Work instruction — Find the number of lines below in which the word "index" appears, and write that number only.

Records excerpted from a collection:
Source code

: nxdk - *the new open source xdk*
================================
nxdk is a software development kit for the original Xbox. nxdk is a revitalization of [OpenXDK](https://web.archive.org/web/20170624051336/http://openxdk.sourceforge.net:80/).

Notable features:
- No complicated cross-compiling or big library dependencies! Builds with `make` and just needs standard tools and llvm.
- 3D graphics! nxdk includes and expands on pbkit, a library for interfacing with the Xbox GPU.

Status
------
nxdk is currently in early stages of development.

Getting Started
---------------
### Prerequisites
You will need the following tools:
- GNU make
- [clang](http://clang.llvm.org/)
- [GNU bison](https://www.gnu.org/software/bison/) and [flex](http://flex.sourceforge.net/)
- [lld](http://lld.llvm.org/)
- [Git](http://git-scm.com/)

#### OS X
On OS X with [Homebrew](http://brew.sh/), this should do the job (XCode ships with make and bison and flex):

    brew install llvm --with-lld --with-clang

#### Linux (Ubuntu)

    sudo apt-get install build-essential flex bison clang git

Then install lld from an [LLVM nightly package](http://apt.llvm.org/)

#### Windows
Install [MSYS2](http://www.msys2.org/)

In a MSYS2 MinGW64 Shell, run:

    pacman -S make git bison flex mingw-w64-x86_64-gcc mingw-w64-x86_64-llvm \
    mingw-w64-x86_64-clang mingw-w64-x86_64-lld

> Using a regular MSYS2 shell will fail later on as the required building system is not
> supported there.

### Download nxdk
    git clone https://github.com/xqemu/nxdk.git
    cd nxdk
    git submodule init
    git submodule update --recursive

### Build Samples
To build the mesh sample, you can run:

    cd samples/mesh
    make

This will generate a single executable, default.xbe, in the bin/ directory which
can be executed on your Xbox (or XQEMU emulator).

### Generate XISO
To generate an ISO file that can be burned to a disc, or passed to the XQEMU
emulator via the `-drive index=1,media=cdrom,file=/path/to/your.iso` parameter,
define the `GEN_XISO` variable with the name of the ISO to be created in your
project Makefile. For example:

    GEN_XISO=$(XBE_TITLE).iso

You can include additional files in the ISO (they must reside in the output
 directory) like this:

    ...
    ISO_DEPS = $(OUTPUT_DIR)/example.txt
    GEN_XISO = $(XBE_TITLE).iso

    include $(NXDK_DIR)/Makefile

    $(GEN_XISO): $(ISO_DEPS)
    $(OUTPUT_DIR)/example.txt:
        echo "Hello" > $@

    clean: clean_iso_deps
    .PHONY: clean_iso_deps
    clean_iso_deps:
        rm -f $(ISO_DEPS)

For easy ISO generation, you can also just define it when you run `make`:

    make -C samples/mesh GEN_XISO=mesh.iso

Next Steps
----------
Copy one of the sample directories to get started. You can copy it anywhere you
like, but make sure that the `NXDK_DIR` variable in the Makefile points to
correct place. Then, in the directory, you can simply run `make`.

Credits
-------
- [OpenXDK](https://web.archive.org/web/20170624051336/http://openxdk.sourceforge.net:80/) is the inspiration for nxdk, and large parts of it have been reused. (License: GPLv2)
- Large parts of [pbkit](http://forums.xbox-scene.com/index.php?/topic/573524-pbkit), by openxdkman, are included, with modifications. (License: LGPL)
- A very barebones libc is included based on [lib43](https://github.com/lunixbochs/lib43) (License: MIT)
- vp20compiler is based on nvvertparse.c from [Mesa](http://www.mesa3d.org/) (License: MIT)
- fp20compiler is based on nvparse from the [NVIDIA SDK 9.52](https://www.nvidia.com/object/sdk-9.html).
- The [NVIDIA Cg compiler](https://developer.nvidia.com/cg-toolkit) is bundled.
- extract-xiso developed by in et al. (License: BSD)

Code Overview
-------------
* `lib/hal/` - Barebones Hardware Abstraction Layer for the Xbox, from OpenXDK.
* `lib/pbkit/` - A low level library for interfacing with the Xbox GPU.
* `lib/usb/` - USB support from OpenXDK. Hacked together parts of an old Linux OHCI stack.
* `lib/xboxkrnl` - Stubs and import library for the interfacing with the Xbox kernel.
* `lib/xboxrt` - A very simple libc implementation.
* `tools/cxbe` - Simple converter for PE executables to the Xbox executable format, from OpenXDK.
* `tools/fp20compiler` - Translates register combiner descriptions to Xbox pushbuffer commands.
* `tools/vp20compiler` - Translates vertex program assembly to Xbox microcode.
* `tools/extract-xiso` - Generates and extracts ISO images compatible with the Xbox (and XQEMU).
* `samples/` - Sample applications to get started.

Solution for this exercise — 2